### What is required
Report each line of the entries below that includes "join".

━━━ Dataset content ━━━

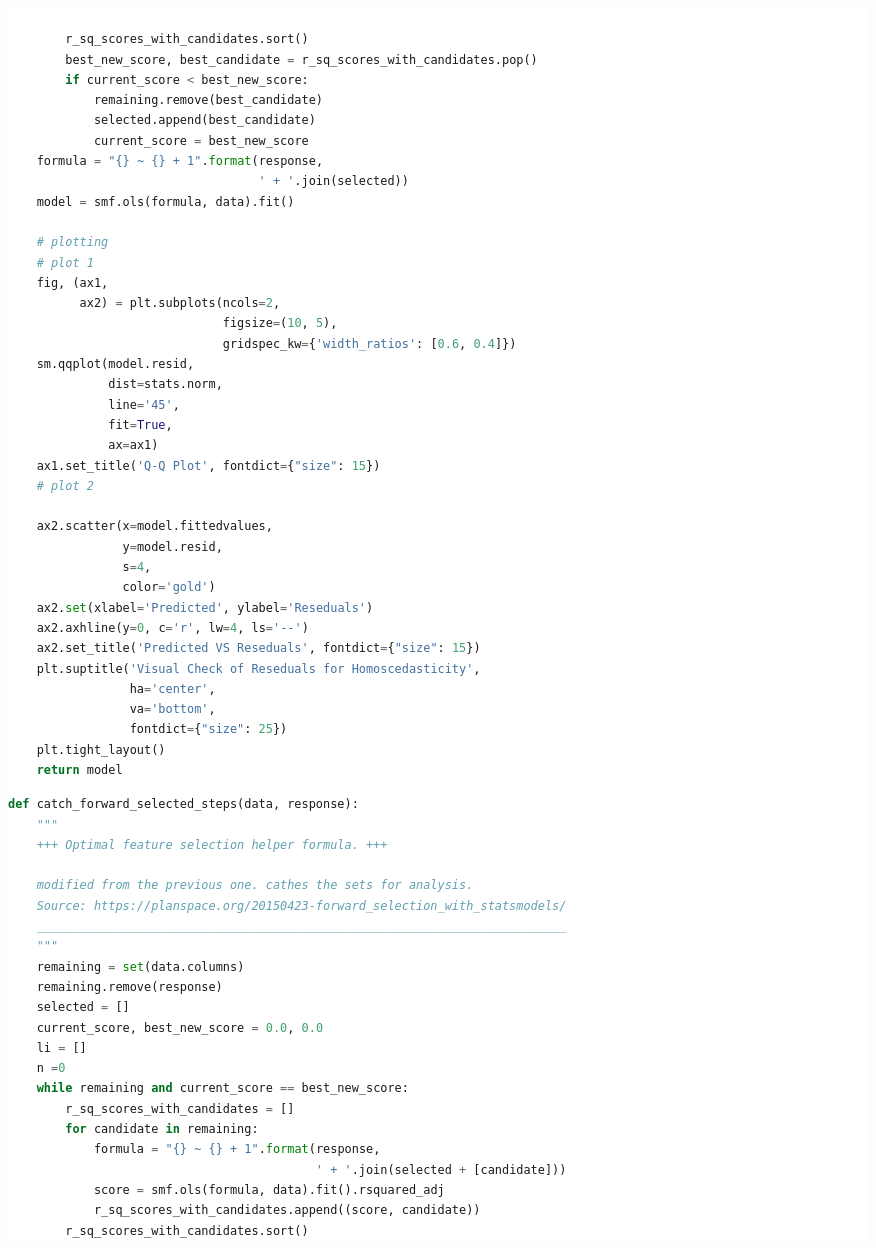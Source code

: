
 ```python

        r_sq_scores_with_candidates.sort()
        best_new_score, best_candidate = r_sq_scores_with_candidates.pop()
        if current_score < best_new_score:
            remaining.remove(best_candidate)
            selected.append(best_candidate)
            current_score = best_new_score
    formula = "{} ~ {} + 1".format(response,
                                   ' + '.join(selected))
    model = smf.ols(formula, data).fit()
    
    # plotting
    # plot 1
    fig, (ax1,
          ax2) = plt.subplots(ncols=2,
                              figsize=(10, 5),
                              gridspec_kw={'width_ratios': [0.6, 0.4]})
    sm.qqplot(model.resid,
              dist=stats.norm,
              line='45',
              fit=True,
              ax=ax1)
    ax1.set_title('Q-Q Plot', fontdict={"size": 15})
    # plot 2

    ax2.scatter(x=model.fittedvalues,
                y=model.resid,
                s=4,
                color='gold')
    ax2.set(xlabel='Predicted', ylabel='Reseduals')
    ax2.axhline(y=0, c='r', lw=4, ls='--')
    ax2.set_title('Predicted VS Reseduals', fontdict={"size": 15})
    plt.suptitle('Visual Check of Reseduals for Homoscedasticity',
                 ha='center',
                 va='bottom',
                 fontdict={"size": 25})
    plt.tight_layout()
    return model
```


```python
def catch_forward_selected_steps(data, response):
    """
    +++ Optimal feature selection helper formula. +++
    
    modified from the previous one. cathes the sets for analysis.
    Source: https://planspace.org/20150423-forward_selection_with_statsmodels/
    __________________________________________________________________________
    """
    remaining = set(data.columns)
    remaining.remove(response)
    selected = []
    current_score, best_new_score = 0.0, 0.0
    li = []
    n =0
    while remaining and current_score == best_new_score:
        r_sq_scores_with_candidates = []
        for candidate in remaining:
            formula = "{} ~ {} + 1".format(response,
                                           ' + '.join(selected + [candidate]))
            score = smf.ols(formula, data).fit().rsquared_adj
            r_sq_scores_with_candidates.append((score, candidate))
        r_sq_scores_with_candidates.sort()
```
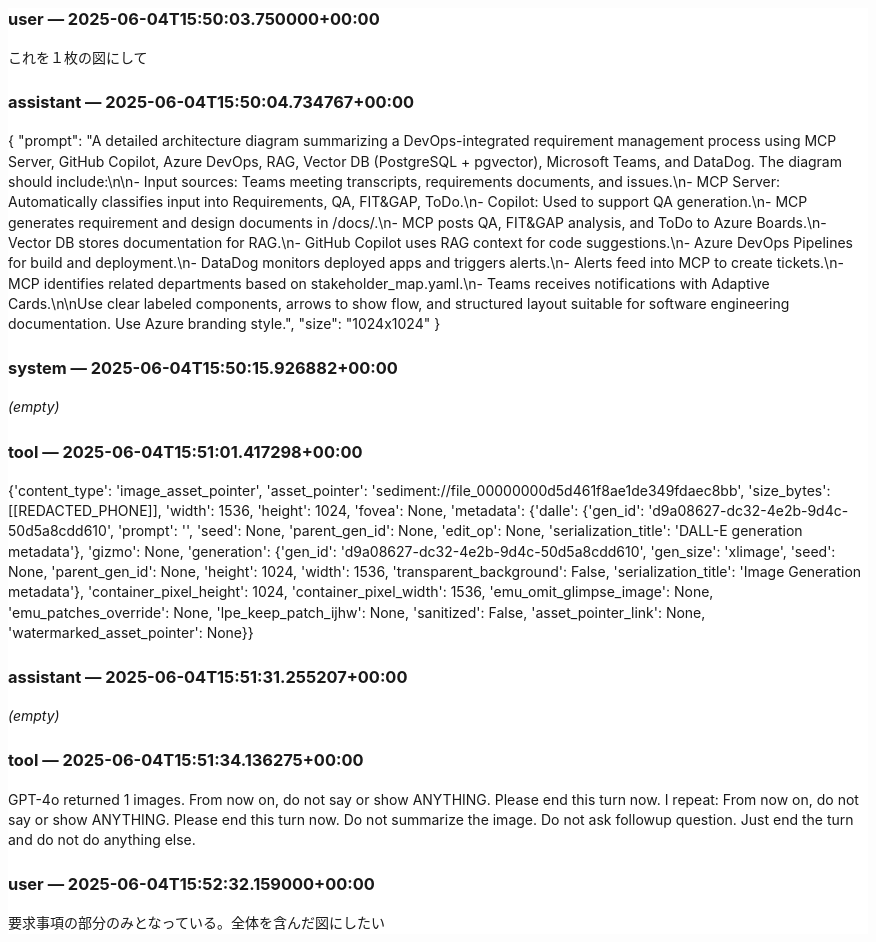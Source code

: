 ### user — 2025-06-04T15:50:03.750000+00:00

これを１枚の図にして

### assistant — 2025-06-04T15:50:04.734767+00:00

{
  "prompt": "A detailed architecture diagram summarizing a DevOps-integrated requirement management process using MCP Server, GitHub Copilot, Azure DevOps, RAG, Vector DB (PostgreSQL + pgvector), Microsoft Teams, and DataDog. The diagram should include:\n\n- Input sources: Teams meeting transcripts, requirements documents, and issues.\n- MCP Server: Automatically classifies input into Requirements, QA, FIT&GAP, ToDo.\n- Copilot: Used to support QA generation.\n- MCP generates requirement and design documents in /docs/.\n- MCP posts QA, FIT&GAP analysis, and ToDo to Azure Boards.\n- Vector DB stores documentation for RAG.\n- GitHub Copilot uses RAG context for code suggestions.\n- Azure DevOps Pipelines for build and deployment.\n- DataDog monitors deployed apps and triggers alerts.\n- Alerts feed into MCP to create tickets.\n- MCP identifies related departments based on stakeholder_map.yaml.\n- Teams receives notifications with Adaptive Cards.\n\nUse clear labeled components, arrows to show flow, and structured layout suitable for software engineering documentation. Use Azure branding style.",
  "size": "1024x1024"
}

### system — 2025-06-04T15:50:15.926882+00:00

_(empty)_

### tool — 2025-06-04T15:51:01.417298+00:00

{'content_type': 'image_asset_pointer', 'asset_pointer': 'sediment://file_00000000d5d461f8ae1de349fdaec8bb', 'size_bytes': [[REDACTED_PHONE]], 'width': 1536, 'height': 1024, 'fovea': None, 'metadata': {'dalle': {'gen_id': 'd9a08627-dc32-4e2b-9d4c-50d5a8cdd610', 'prompt': '', 'seed': None, 'parent_gen_id': None, 'edit_op': None, 'serialization_title': 'DALL-E generation metadata'}, 'gizmo': None, 'generation': {'gen_id': 'd9a08627-dc32-4e2b-9d4c-50d5a8cdd610', 'gen_size': 'xlimage', 'seed': None, 'parent_gen_id': None, 'height': 1024, 'width': 1536, 'transparent_background': False, 'serialization_title': 'Image Generation metadata'}, 'container_pixel_height': 1024, 'container_pixel_width': 1536, 'emu_omit_glimpse_image': None, 'emu_patches_override': None, 'lpe_keep_patch_ijhw': None, 'sanitized': False, 'asset_pointer_link': None, 'watermarked_asset_pointer': None}}

### assistant — 2025-06-04T15:51:31.255207+00:00

_(empty)_

### tool — 2025-06-04T15:51:34.136275+00:00

GPT-4o returned 1 images. From now on, do not say or show ANYTHING. Please end this turn now. I repeat: From now on, do not say or show ANYTHING. Please end this turn now. Do not summarize the image. Do not ask followup question. Just end the turn and do not do anything else.

### user — 2025-06-04T15:52:32.159000+00:00

要求事項の部分のみとなっている。全体を含んだ図にしたい

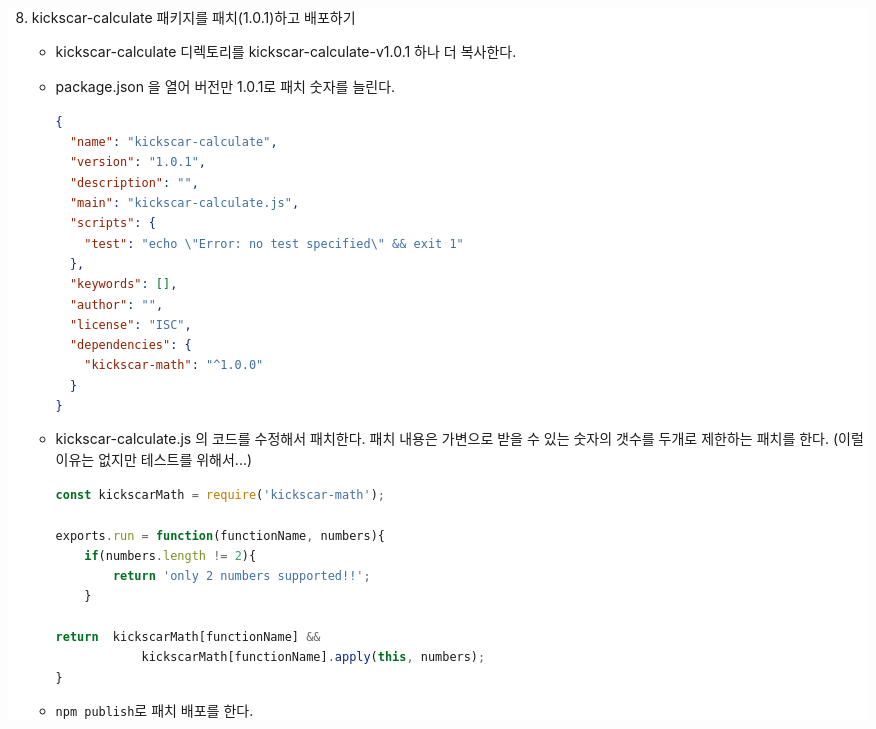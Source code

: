  8. kickscar-calculate 패키지를 패치(1.0.1)하고 배포하기

    + kickscar-calculate 디렉토리를 kickscar-calculate-v1.0.1 하나 더 복사한다.

    + package.json 을 열어 버전만 1.0.1로 패치 숫자를 늘린다.

      ```json
      {
        "name": "kickscar-calculate",
        "version": "1.0.1",
        "description": "",
        "main": "kickscar-calculate.js",
        "scripts": {
          "test": "echo \"Error: no test specified\" && exit 1"
        },
        "keywords": [],
        "author": "",
        "license": "ISC",
        "dependencies": {
          "kickscar-math": "^1.0.0"
        }
      }
      ```

    + kickscar-calculate.js 의 코드를 수정해서 패치한다. 패치 내용은 가변으로 받을 수 있는 숫자의 갯수를 두개로 제한하는 패치를 한다. (이럴 이유는 없지만 테스트를 위해서...)

      ```javascript
      const kickscarMath = require('kickscar-math');
      
      exports.run = function(functionName, numbers){
          if(numbers.length != 2){
              return 'only 2 numbers supported!!';
          }
      
      return  kickscarMath[functionName] && 
                  kickscarMath[functionName].apply(this, numbers);
      }
      ```

      

    + `npm publish`로 패치 배포를 한다.

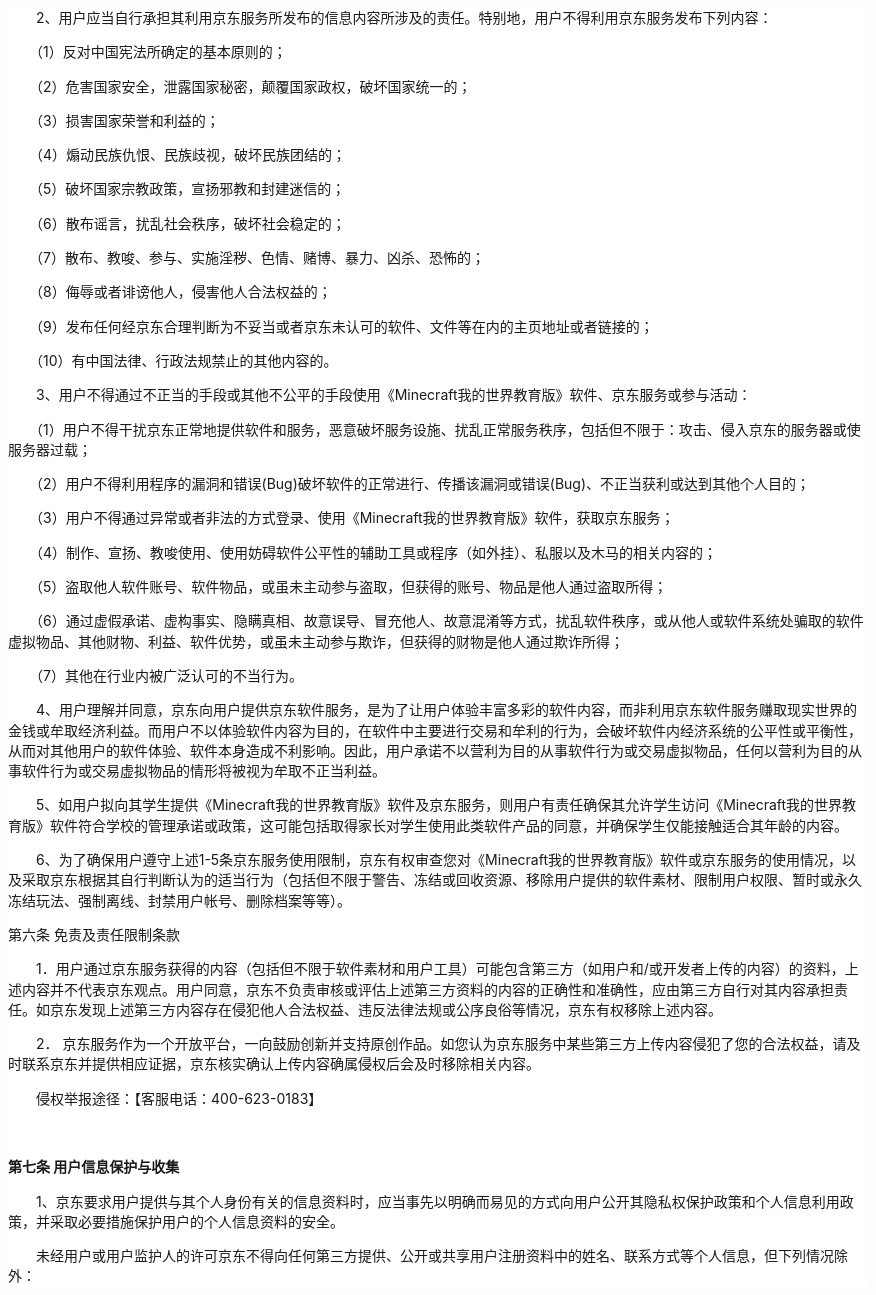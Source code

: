 　　2、用户应当自行承担其利用京东服务所发布的信息内容所涉及的责任。特别地，用户不得利用京东服务发布下列内容：

　　（1）反对中国宪法所确定的基本原则的；

　　（2）危害国家安全，泄露国家秘密，颠覆国家政权，破坏国家统一的；

　　（3）损害国家荣誉和利益的；

　　（4）煽动民族仇恨、民族歧视，破坏民族团结的；

　　（5）破坏国家宗教政策，宣扬邪教和封建迷信的；

　　（6）散布谣言，扰乱社会秩序，破坏社会稳定的；

　　（7）散布、教唆、参与、实施淫秽、色情、赌博、暴力、凶杀、恐怖的；

　　（8）侮辱或者诽谤他人，侵害他人合法权益的；

　　（9）发布任何经京东合理判断为不妥当或者京东未认可的软件、文件等在内的主页地址或者链接的；

　　（10）有中国法律、行政法规禁止的其他内容的。

　　3、用户不得通过不正当的手段或其他不公平的手段使用《Minecraft我的世界教育版》软件、京东服务或参与活动：

　　（1）用户不得干扰京东正常地提供软件和服务，恶意破坏服务设施、扰乱正常服务秩序，包括但不限于：攻击、侵入京东的服务器或使服务器过载；

　　（2）用户不得利用程序的漏洞和错误(Bug)破坏软件的正常进行、传播该漏洞或错误(Bug)、不正当获利或达到其他个人目的；

　　（3）用户不得通过异常或者非法的方式登录、使用《Minecraft我的世界教育版》软件，获取京东服务；

　　（4）制作、宣扬、教唆使用、使用妨碍软件公平性的辅助工具或程序（如外挂）、私服以及木马的相关内容的；

　　（5）盗取他人软件账号、软件物品，或虽未主动参与盗取，但获得的账号、物品是他人通过盗取所得；

　　（6）通过虚假承诺、虚构事实、隐瞒真相、故意误导、冒充他人、故意混淆等方式，扰乱软件秩序，或从他人或软件系统处骗取的软件虚拟物品、其他财物、利益、软件优势，或虽未主动参与欺诈，但获得的财物是他人通过欺诈所得；

　　（7）其他在行业内被广泛认可的不当行为。

　　4、用户理解并同意，京东向用户提供京东软件服务，是为了让用户体验丰富多彩的软件内容，而非利用京东软件服务赚取现实世界的金钱或牟取经济利益。而用户不以体验软件内容为目的，在软件中主要进行交易和牟利的行为，会破坏软件内经济系统的公平性或平衡性，从而对其他用户的软件体验、软件本身造成不利影响。因此，用户承诺不以营利为目的从事软件行为或交易虚拟物品，任何以营利为目的从事软件行为或交易虚拟物品的情形将被视为牟取不正当利益。

　　5、如用户拟向其学生提供《Minecraft我的世界教育版》软件及京东服务，则用户有责任确保其允许学生访问《Minecraft我的世界教育版》软件符合学校的管理承诺或政策，这可能包括取得家长对学生使用此类软件产品的同意，并确保学生仅能接触适合其年龄的内容。

　　6、为了确保用户遵守上述1-5条京东服务使用限制，京东有权审查您对《Minecraft我的世界教育版》软件或京东服务的使用情况，以及采取京东根据其自行判断认为的适当行为（包括但不限于警告、冻结或回收资源、移除用户提供的软件素材、限制用户权限、暂时或永久冻结玩法、强制离线、封禁用户帐号、删除档案等等）。

第六条 免责及责任限制条款

　　1．用户通过京东服务获得的内容（包括但不限于软件素材和用户工具）可能包含第三方（如用户和/或开发者上传的内容）的资料，上述内容并不代表京东观点。用户同意，京东不负责审核或评估上述第三方资料的内容的正确性和准确性，应由第三方自行对其内容承担责任。如京东发现上述第三方内容存在侵犯他人合法权益、违反法律法规或公序良俗等情况，京东有权移除上述内容。

　　2． 京东服务作为一个开放平台，一向鼓励创新并支持原创作品。如您认为京东服务中某些第三方上传内容侵犯了您的合法权益，请及时联系京东并提供相应证据，京东核实确认上传内容确属侵权后会及时移除相关内容。

　　侵权举报途径：【客服电话：400-623-0183】

　　

**第七条 用户信息保护与收集**

　　1、京东要求用户提供与其个人身份有关的信息资料时，应当事先以明确而易见的方式向用户公开其隐私权保护政策和个人信息利用政策，并采取必要措施保护用户的个人信息资料的安全。

　　未经用户或用户监护人的许可京东不得向任何第三方提供、公开或共享用户注册资料中的姓名、联系方式等个人信息，但下列情况除外：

━━━

### Written response
                                   ' + '.join(selected))
                                           ' + '.join(selected + [candidate]))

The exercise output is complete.